Evaluation of yellow mealworm larvae (Tenebrio molitor, Insecta, Tenebrionidae) meal as a dietary protein source in Asian Seabass (Lates calcarifer) based on growth and some biochemical parameters


1 Department of Natural Resources, Isfahan University of Technology, Isfahan 84156–83111, Iran

2 Body composition, Fishmeal replacement, Growth, Lates calcarifer, Mealworm, Tenebrio molitor



This study was conducted to assess the effects of Tenebrio molitor larvae meal (TM) in partial substitution of fishmeal (FM), on growth performance, hematological indices, plasma biochemical and antioxidant enzyme activities of Asian Seabass (Lates calcarifer). Experiment carried out with 144 pieces of Asian Seabass (mean weight±SE, 54±1.2 g) in a semi-recirculating fish culture system. Fishes were randomly distributed into four groups with three replicates as completely random design. All treatments were fed with iso-nitrogenous and iso-energetic diets at a substitution rate of 0, 20, 40 and 60 % of TM. The experiment was setup for eight weeks and feeding carried out at 3% of body weight/day.

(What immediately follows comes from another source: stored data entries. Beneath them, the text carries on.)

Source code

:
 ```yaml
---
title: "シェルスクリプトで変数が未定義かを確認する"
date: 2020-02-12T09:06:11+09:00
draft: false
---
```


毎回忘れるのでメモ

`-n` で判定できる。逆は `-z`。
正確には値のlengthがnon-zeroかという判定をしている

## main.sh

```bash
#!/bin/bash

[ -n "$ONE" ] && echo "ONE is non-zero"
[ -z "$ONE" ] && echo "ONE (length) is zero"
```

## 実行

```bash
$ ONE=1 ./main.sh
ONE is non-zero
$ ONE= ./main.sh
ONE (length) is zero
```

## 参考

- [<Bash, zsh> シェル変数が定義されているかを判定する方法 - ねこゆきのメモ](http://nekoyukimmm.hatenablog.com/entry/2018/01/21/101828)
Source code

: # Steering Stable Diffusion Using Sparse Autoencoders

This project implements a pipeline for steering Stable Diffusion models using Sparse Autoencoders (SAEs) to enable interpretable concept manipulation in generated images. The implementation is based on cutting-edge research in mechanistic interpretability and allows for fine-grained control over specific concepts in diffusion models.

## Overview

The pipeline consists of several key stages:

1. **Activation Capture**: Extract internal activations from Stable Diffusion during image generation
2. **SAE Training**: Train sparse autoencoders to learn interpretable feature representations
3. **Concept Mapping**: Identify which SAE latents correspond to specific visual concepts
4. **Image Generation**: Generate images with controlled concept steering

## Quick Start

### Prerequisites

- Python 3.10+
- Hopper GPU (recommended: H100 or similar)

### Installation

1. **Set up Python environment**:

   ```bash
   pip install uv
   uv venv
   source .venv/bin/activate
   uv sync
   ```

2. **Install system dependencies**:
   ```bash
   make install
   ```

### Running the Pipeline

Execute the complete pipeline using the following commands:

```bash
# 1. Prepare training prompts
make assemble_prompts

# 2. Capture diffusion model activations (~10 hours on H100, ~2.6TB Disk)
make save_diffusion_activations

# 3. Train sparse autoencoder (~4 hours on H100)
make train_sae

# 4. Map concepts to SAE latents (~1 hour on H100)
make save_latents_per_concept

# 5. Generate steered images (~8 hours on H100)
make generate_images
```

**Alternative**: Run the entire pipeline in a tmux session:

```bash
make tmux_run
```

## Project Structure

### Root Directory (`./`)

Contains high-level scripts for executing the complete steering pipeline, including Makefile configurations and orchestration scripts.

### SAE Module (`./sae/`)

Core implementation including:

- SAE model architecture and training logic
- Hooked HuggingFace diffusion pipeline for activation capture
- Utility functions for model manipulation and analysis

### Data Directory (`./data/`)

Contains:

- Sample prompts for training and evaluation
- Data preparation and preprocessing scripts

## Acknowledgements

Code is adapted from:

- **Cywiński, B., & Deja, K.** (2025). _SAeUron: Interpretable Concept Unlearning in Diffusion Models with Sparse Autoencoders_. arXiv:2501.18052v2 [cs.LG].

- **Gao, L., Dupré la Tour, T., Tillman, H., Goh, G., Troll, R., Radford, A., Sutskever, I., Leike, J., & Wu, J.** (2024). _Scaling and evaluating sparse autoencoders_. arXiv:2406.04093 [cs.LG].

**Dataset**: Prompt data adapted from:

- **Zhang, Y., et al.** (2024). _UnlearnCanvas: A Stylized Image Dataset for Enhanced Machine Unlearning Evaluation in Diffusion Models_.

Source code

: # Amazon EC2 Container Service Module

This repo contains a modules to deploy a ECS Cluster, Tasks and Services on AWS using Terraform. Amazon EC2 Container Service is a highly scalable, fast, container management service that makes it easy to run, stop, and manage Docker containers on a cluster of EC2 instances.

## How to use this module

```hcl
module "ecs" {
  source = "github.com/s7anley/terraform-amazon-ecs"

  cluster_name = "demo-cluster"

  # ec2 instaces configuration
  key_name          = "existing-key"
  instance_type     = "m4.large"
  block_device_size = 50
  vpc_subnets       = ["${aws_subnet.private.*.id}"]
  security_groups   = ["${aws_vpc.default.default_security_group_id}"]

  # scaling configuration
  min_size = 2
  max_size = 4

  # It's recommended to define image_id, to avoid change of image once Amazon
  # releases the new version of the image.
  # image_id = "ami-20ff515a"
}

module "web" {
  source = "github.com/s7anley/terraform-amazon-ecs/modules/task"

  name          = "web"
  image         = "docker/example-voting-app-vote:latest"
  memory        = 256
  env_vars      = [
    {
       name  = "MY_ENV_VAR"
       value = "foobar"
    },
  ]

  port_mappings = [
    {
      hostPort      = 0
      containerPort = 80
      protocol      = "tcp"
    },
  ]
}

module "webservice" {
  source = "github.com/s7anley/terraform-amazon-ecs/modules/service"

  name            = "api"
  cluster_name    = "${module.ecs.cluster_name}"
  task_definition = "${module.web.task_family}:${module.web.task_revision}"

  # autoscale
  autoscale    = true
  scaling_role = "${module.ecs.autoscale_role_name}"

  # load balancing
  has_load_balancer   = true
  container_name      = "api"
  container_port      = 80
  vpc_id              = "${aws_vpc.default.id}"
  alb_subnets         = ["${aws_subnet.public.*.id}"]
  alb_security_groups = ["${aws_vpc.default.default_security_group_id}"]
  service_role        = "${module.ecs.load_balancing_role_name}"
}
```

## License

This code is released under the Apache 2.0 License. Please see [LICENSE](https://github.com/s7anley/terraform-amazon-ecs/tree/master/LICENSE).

Results showed that there is no significant differences (p>0.05) in the growth performance, chemical body composition and protein utilization at the end of the experiment. However, weight gain, lipids and viscerosomatic index showed significant differences among the examined treatments (p<0.05). The red blood cells was not affected by TM diet, but the hemoglobin, hematocrit and mean corpuscular hemoglobin concentration levels decreased with increasing levels of TM (p<0.05). Plasma biochemistry analysis of triglyceride, glucose, cortisol, lysozyme and alkaline phosphatase levels increased significantly with increasing TM in the diet (p<0.05). Increasing the level of TM in fish diets caused an increase in the activity of glutathione peroxidase and catalase, while no significant differences were observed in the activity of superoxid dismutase and malone di aldehyde among the different diets. Overally, this study demonstrates that meal of T. molitor can be used as fishmeal replacement up to 40% of diet and is an alternative source of protein in Asian seabass diets.